Your instructions: Print the records below exactly, from the line containing "### So Long" down to the line containing "4. Five different", both lines included, and omit every picture.
★ ★ ★ ★ ★ ★ ★
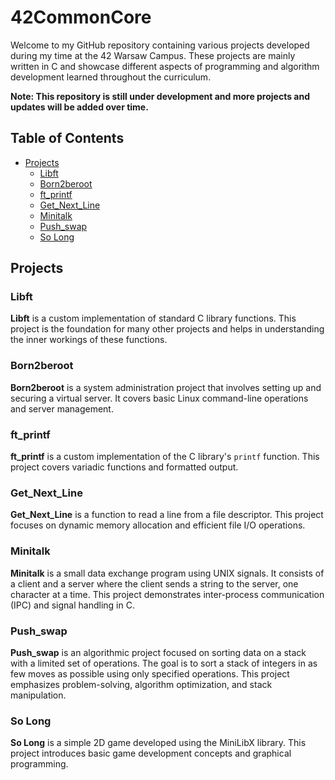 # 42CommonCore

Welcome to my GitHub repository containing various projects developed during my time at the 42 Warsaw Campus. These projects are mainly written in C and showcase different aspects of programming and algorithm development learned throughout the curriculum.

**Note: This repository is still under development and more projects and updates will be added over time.**

## Table of Contents
- [Projects](#projects)
  - [Libft](#libft)
  - [Born2beroot](#born2beroot)
  - [ft_printf](#ft_printf)
  - [Get_Next_Line](#get_next_line)
  - [Minitalk](#minitalk)
  - [Push_swap](#push_swap)
  - [So Long](#so-long)

## Projects

### Libft
**Libft** is a custom implementation of standard C library functions. This project is the foundation for many other projects and helps in understanding the inner workings of these functions.

### Born2beroot
**Born2beroot** is a system administration project that involves setting up and securing a virtual server. It covers basic Linux command-line operations and server management.

### ft_printf
**ft_printf** is a custom implementation of the C library's `printf` function. This project covers variadic functions and formatted output.

### Get_Next_Line
**Get_Next_Line** is a function to read a line from a file descriptor. This project focuses on dynamic memory allocation and efficient file I/O operations.

### Minitalk
**Minitalk** is a small data exchange program using UNIX signals. It consists of a client and a server where the client sends a string to the server, one character at a time. This project demonstrates inter-process communication (IPC) and signal handling in C.

### Push_swap
**Push_swap** is an algorithmic project focused on sorting data on a stack with a limited set of operations. The goal is to sort a stack of integers in as few moves as possible using only specified operations. This project emphasizes problem-solving, algorithm optimization, and stack manipulation.

### So Long
**So Long** is a simple 2D game developed using the MiniLibX library. This project introduces basic game development concepts and graphical programming.

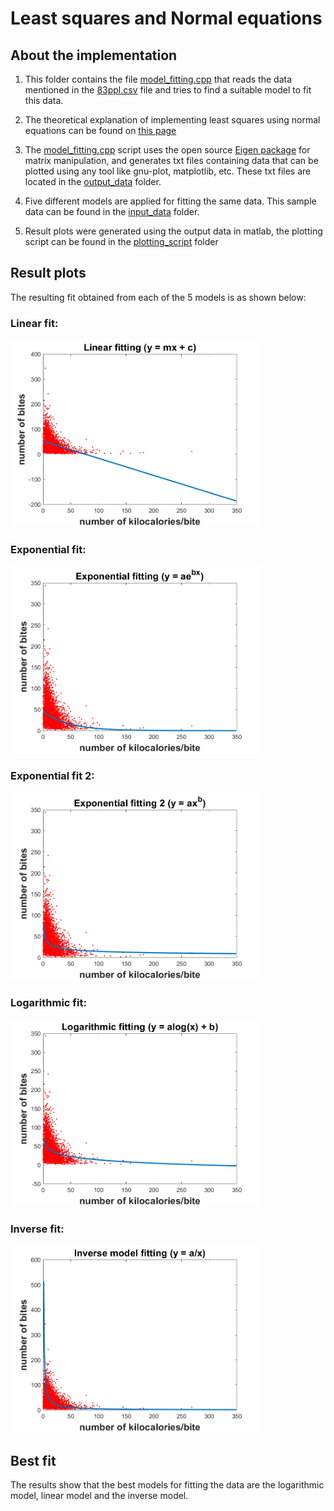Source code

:# Least squares and Normal equations

## About the implementation
1. This folder contains the file [model_fitting.cpp](model_fitting.cpp) that reads the data mentioned in the [83ppl.csv](/input_data/83ppl.csv) file and tries to find a suitable model to fit this data.

2. The theoretical explanation of implementing least squares using normal equations can be found on [this page](https://math.mit.edu/classes/18.085/summer2016/handouts/LeastSquares.pdf)

3. The [model_fitting.cpp](model_fitting.cpp) script uses the open source [Eigen package](http://eigen.tuxfamily.org/index.php?title=Main_Page) for matrix manipulation, and generates txt files containing data that can be plotted using any tool like gnu-plot, matplotlib, etc. These txt files are located in the [output_data](/output_data) folder.

4. Five different models are applied for fitting the same data. This sample data can be found in the [input_data](/input_data) folder.

5. Result plots were generated using the output data in matlab, the plotting script can be found in the [plotting_script](/plotting_script) folder

## Result plots
The resulting fit obtained from each of the 5 models is as shown below:

### Linear fit:
<img src="https://github.com/shorane/cpp_tracking_filtering_estimation/blob/master/Least_squares_and_normal_equations/Result_plots/linear_plot.png" height="300"/>

### Exponential fit:
<img src="https://github.com/shorane/cpp_tracking_filtering_estimation/blob/master/Least_squares_and_normal_equations/Result_plots/Exp_plot.png" height="300"/>

### Exponential fit 2:
<img src = "https://github.com/shorane/cpp_tracking_filtering_estimation/blob/master/Least_squares_and_normal_equations/Result_plots/x_Exp_plot.png" height="300"/>

### Logarithmic fit:
<img src="https://github.com/shorane/cpp_tracking_filtering_estimation/blob/master/Least_squares_and_normal_equations/Result_plots/log_plot.png"  height="300"/>

### Inverse fit: 
<img src="https://github.com/shorane/cpp_tracking_filtering_estimation/blob/master/Least_squares_and_normal_equations/Result_plots/inv_plot.png" height="300"/>

## Best fit
The results show that the best models for fitting the data are the logarithmic model, linear model and the inverse model.

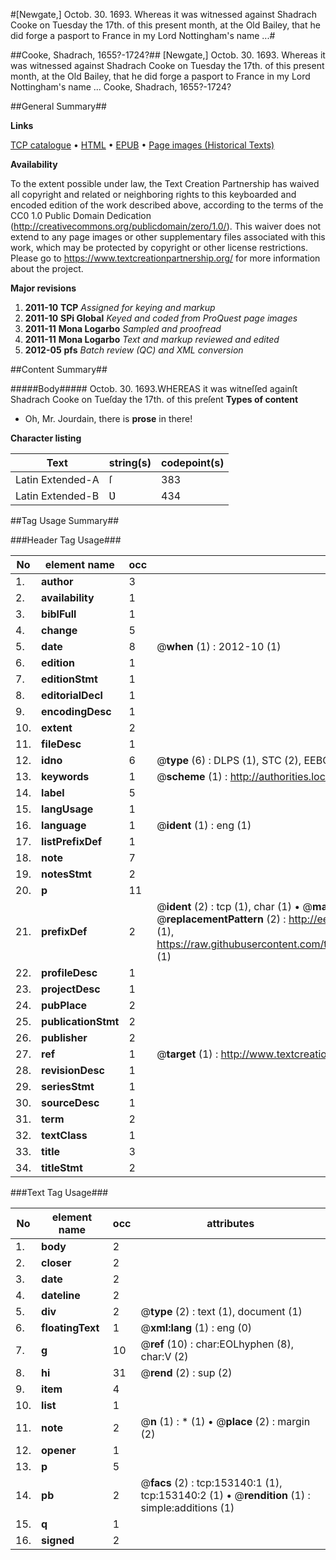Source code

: #[Newgate,] Octob. 30. 1693. Whereas it was witnessed against Shadrach Cooke on Tuesday the 17th. of this present month, at the Old Bailey, that he did forge a pasport to France in my Lord Nottingham's name  ...#

##Cooke, Shadrach, 1655?-1724?##
[Newgate,] Octob. 30. 1693. Whereas it was witnessed against Shadrach Cooke on Tuesday the 17th. of this present month, at the Old Bailey, that he did forge a pasport to France in my Lord Nottingham's name  ...
Cooke, Shadrach, 1655?-1724?

##General Summary##

**Links**

[TCP catalogue](http://www.ota.ox.ac.uk/tcp/)  • 
[HTML](http://tei.it.ox.ac.uk/tcp/Texts-HTML/free/A80/A80414.html)  • 
[EPUB](http://tei.it.ox.ac.uk/tcp/Texts-EPUB/free/A80/A80414.epub) • 
[Page images (Historical Texts)](https://historicaltexts.jisc.ac.uk/eebo-99895627e)

**Availability**

To the extent possible under law, the Text Creation Partnership has waived all copyright and related or neighboring rights to this keyboarded and encoded edition of the work described above, according to the terms of the CC0 1.0 Public Domain Dedication (http://creativecommons.org/publicdomain/zero/1.0/). This waiver does not extend to any page images or other supplementary files associated with this work, which may be protected by copyright or other license restrictions. Please go to https://www.textcreationpartnership.org/ for more information about the project.

**Major revisions**

1. __2011-10__ __TCP__ *Assigned for keying and markup*
1. __2011-10__ __SPi Global__ *Keyed and coded from ProQuest page images*
1. __2011-11__ __Mona Logarbo__ *Sampled and proofread*
1. __2011-11__ __Mona Logarbo__ *Text and markup reviewed and edited*
1. __2012-05__ __pfs__ *Batch review (QC) and XML conversion*

##Content Summary##

#####Body#####
Octob. 30. 1693.WHEREAS it was witneſſed againſt Shadrach Cooke on Tueſday the 17th. of this preſent
**Types of content**

  * Oh, Mr. Jourdain, there is **prose** in there!

**Character listing**


|Text|string(s)|codepoint(s)|
|---|---|---|
|Latin Extended-A|ſ|383|
|Latin Extended-B|Ʋ|434|

##Tag Usage Summary##

###Header Tag Usage###

|No|element name|occ|attributes|
|---|---|---|---|
|1.|__author__|3||
|2.|__availability__|1||
|3.|__biblFull__|1||
|4.|__change__|5||
|5.|__date__|8| @__when__ (1) : 2012-10 (1)|
|6.|__edition__|1||
|7.|__editionStmt__|1||
|8.|__editorialDecl__|1||
|9.|__encodingDesc__|1||
|10.|__extent__|2||
|11.|__fileDesc__|1||
|12.|__idno__|6| @__type__ (6) : DLPS (1), STC (2), EEBO-CITATION (1), PROQUEST (1), VID (1)|
|13.|__keywords__|1| @__scheme__ (1) : http://authorities.loc.gov/ (1)|
|14.|__label__|5||
|15.|__langUsage__|1||
|16.|__language__|1| @__ident__ (1) : eng (1)|
|17.|__listPrefixDef__|1||
|18.|__note__|7||
|19.|__notesStmt__|2||
|20.|__p__|11||
|21.|__prefixDef__|2| @__ident__ (2) : tcp (1), char (1)  •  @__matchPattern__ (2) : ([0-9\-]+):([0-9IVX]+) (1), (.+) (1)  •  @__replacementPattern__ (2) : http://eebo.chadwyck.com/downloadtiff?vid=$1&page=$2 (1), https://raw.githubusercontent.com/textcreationpartnership/Texts/master/tcpchars.xml#$1 (1)|
|22.|__profileDesc__|1||
|23.|__projectDesc__|1||
|24.|__pubPlace__|2||
|25.|__publicationStmt__|2||
|26.|__publisher__|2||
|27.|__ref__|1| @__target__ (1) : http://www.textcreationpartnership.org/docs/. (1)|
|28.|__revisionDesc__|1||
|29.|__seriesStmt__|1||
|30.|__sourceDesc__|1||
|31.|__term__|2||
|32.|__textClass__|1||
|33.|__title__|3||
|34.|__titleStmt__|2||


###Text Tag Usage###

|No|element name|occ|attributes|
|---|---|---|---|
|1.|__body__|2||
|2.|__closer__|2||
|3.|__date__|2||
|4.|__dateline__|2||
|5.|__div__|2| @__type__ (2) : text (1), document (1)|
|6.|__floatingText__|1| @__xml:lang__ (1) : eng (0)|
|7.|__g__|10| @__ref__ (10) : char:EOLhyphen (8), char:V (2)|
|8.|__hi__|31| @__rend__ (2) : sup (2)|
|9.|__item__|4||
|10.|__list__|1||
|11.|__note__|2| @__n__ (1) : * (1)  •  @__place__ (2) : margin (2)|
|12.|__opener__|1||
|13.|__p__|5||
|14.|__pb__|2| @__facs__ (2) : tcp:153140:1 (1), tcp:153140:2 (1)  •  @__rendition__ (1) : simple:additions (1)|
|15.|__q__|1||
|16.|__signed__|2||
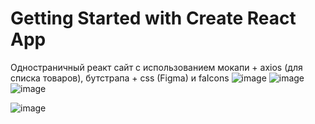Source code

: # Getting Started with Create React App

Одностраничный реакт сайт с использованием мокапи + axios (для списка товаров), бутстрапа + css (Figma) и faIcons 
![image](https://user-images.githubusercontent.com/44460590/233104909-f7703cd1-f4b1-4a28-8ef5-c7268789f715.png)
![image](https://user-images.githubusercontent.com/44460590/233104940-535a88c5-0118-4764-865a-c8ea12dbbe09.png)
![image](https://user-images.githubusercontent.com/44460590/233104979-9039a239-bb46-43f3-b963-e596cf219b27.png)

![image](https://user-images.githubusercontent.com/44460590/233105071-6ad926fc-9b2d-493e-835e-b1d08bd52f78.png)

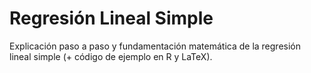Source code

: # Regresión Lineal Simple
Explicación paso a paso y fundamentación matemática de la regresión lineal simple (+ código de ejemplo en R y LaTeX).
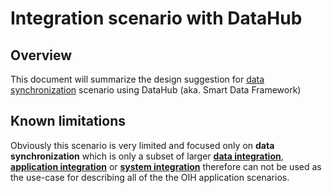 # Integration scenario with DataHub

## Overview

This document will summarize the design suggestion for [data synchronization](https://en.wikipedia.org/wiki/Data_synchronization)
scenario using DataHub (aka. Smart Data Framework)

## Known limitations

Obviously this scenario is very limited and focused only on **data synchronization** which is only a subset of larger 
[**data integration**](https://en.wikipedia.org/wiki/Data_integration), 
[**application integration**](https://en.wikipedia.org/wiki/Enterprise_application_integration) or 
[**system integration**](https://en.wikipedia.org/wiki/System_integration) therefore can not be used
as the use-case for describing all of the the OIH application scenarios.
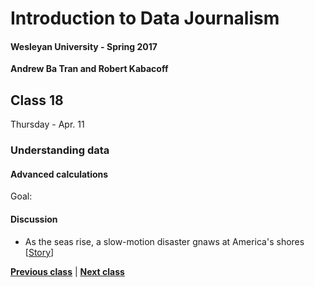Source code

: # Introduction to Data Journalism
  
#### Wesleyan University - Spring 2017
  
**Andrew Ba Tran and Robert Kabacoff**
  
## Class 18
Thursday - Apr. 11
                             
### Understanding data
                             
#### Advanced calculations
                             
Goal: 
                             
#### Discussion

    
* As the seas rise, a slow-motion disaster gnaws at America's shores [[Story](http://www.reuters.com/investigates/special-report/waters-edge-the-crisis-of-rising-sea-levels/)]

                   
**[Previous class](class17.md)** | **[Next class](class19.md)**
★ ★ ★ ★ ★ ★ ★
Solution:
### So Long
**So Long** is a simple 2D game developed using the MiniLibX library. This project introduces basic game development concepts and graphical programming.

Source code

:# Least squares and Normal equations

## About the implementation
1. This folder contains the file [model_fitting.cpp](model_fitting.cpp) that reads the data mentioned in the [83ppl.csv](/input_data/83ppl.csv) file and tries to find a suitable model to fit this data.

2. The theoretical explanation of implementing least squares using normal equations can be found on [this page](https://math.mit.edu/classes/18.085/summer2016/handouts/LeastSquares.pdf)

3. The [model_fitting.cpp](model_fitting.cpp) script uses the open source [Eigen package](http://eigen.tuxfamily.org/index.php?title=Main_Page) for matrix manipulation, and generates txt files containing data that can be plotted using any tool like gnu-plot, matplotlib, etc. These txt files are located in the [output_data](/output_data) folder.

4. Five different models are applied for fitting the same data. This sample data can be found in the [input_data](/input_data) folder.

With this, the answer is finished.